E, para tanto, os cuidados com os afetados pela economia, começam a aparecer. Seja pela efetivação de medidas protetivas sociais: pagamento de seguros-desemprego; garantia de salários; disponibilização de crédito; suspensão de pagamentos, entre outros. Medidas de caráter geral, mas que não deixam de ser altruísticas no plano individual, porque os recursos públicos nada mais são do que a redistribuição de um bolo tributário que a sociedade confia ao Estado.

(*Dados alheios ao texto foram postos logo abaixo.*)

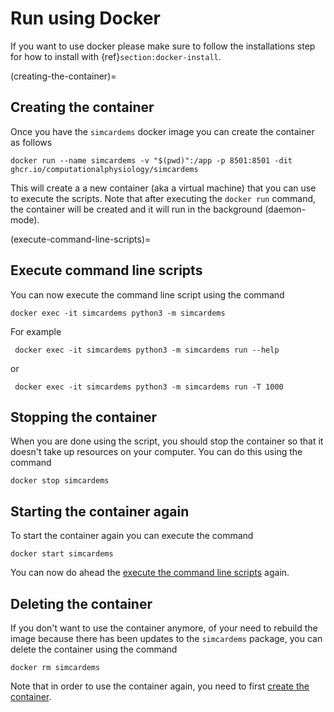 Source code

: # Run using Docker

If you want to use docker please make sure to follow the installations step for how to install with {ref}`section:docker-install`.

(creating-the-container)=
## Creating the container
Once you have the `simcardems` docker image you can create the container as follows

```
docker run --name simcardems -v "$(pwd)":/app -p 8501:8501 -dit ghcr.io/computationalphysiology/simcardems
```
This will create a a new container (aka a virtual machine) that you can use to execute the scripts.
Note that after executing the `docker run` command, the container will be created and it will run in the background (daemon-mode).

(execute-command-line-scripts)=
## Execute command line scripts

You can now execute the command line script using the command
```
docker exec -it simcardems python3 -m simcardems
```
For example
```
 docker exec -it simcardems python3 -m simcardems run --help
```
or
```
 docker exec -it simcardems python3 -m simcardems run -T 1000
```

## Stopping the container

When you are done using the script, you should stop the container so that it doesn't take up resources on your computer. You can do this using the command
```
docker stop simcardems
```

## Starting the container again

To start the container again you can execute the command
```
docker start simcardems
```
You can now do ahead the [execute the command line scripts](execute-command-line-scripts) again.

## Deleting the container

If you don't want to use the container anymore, of your need to rebuild the image because there has been updates to the `simcardems` package, you can delete the container using the command
```
docker rm simcardems
```
Note that in order to use the container again, you need to first [create the container](creating-the-container).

Como também, na crise, exsurgem cada vez mais atitudes de caráter individual, em as pessoas direcionando suas compras para os pequenos negócios; ajudando financeiramente instituições de amparo; ou simplesmente continuando a pagar mensalidades de profissionais autônomos, como diaristas, professores particulares, entre outros, que não estão prestando serviço, como medida de contenção da pandemia.

Neste ponto, vale salientar o falso dilema que existe entre proteção da saúde e proteção da economia. Este dilema não existe, até porque o que temos que proteger é o indivíduo. O eu, sem esquecer (e esta é a grande novidade) do outro. Sendo que, se garantirmos que ninguém fique para trás, seja em prevenção da COVID-19, seja em tratamento de doentes, seja em garantir a dignidade de cada ser humano neste período de quarentena, estaremos vencendo a guerra contra o terrível mal que nos aflige (e que também passará, como tudo passa).

Para finalizar, trago outra lembrança, uma pequena estória que também ouvi em minha infância, e que, de algum modo, relembrei quando escrevia este artigo. A estória segue assim: dizem que uma criança perguntou a um sábio como era o Inferno. Este disse que era um local com muita comida atrás de grades, porém com pessoas com mãos amarradas para trás. Elas conseguiam pegar o alimento com as mãos, mas não conseguiam levá-lo à boca (nem tampouco eram capazes de abocanhar o alimento diretamente com os lábios e dentes). Viviam todos tristes, desesperados e famintos. - E o céu? Perguntou a criança. O sábio respondeu com um sorriso enigmático: - É o mesmo lugar, com as mesmas condições, porém com as pessoas felizes e saciadas, espiritualmente livres, umas alimentando às outras.  (Este é o caminho para salvação nesta profunda crise, e ele começa exatamente na salvação do outro).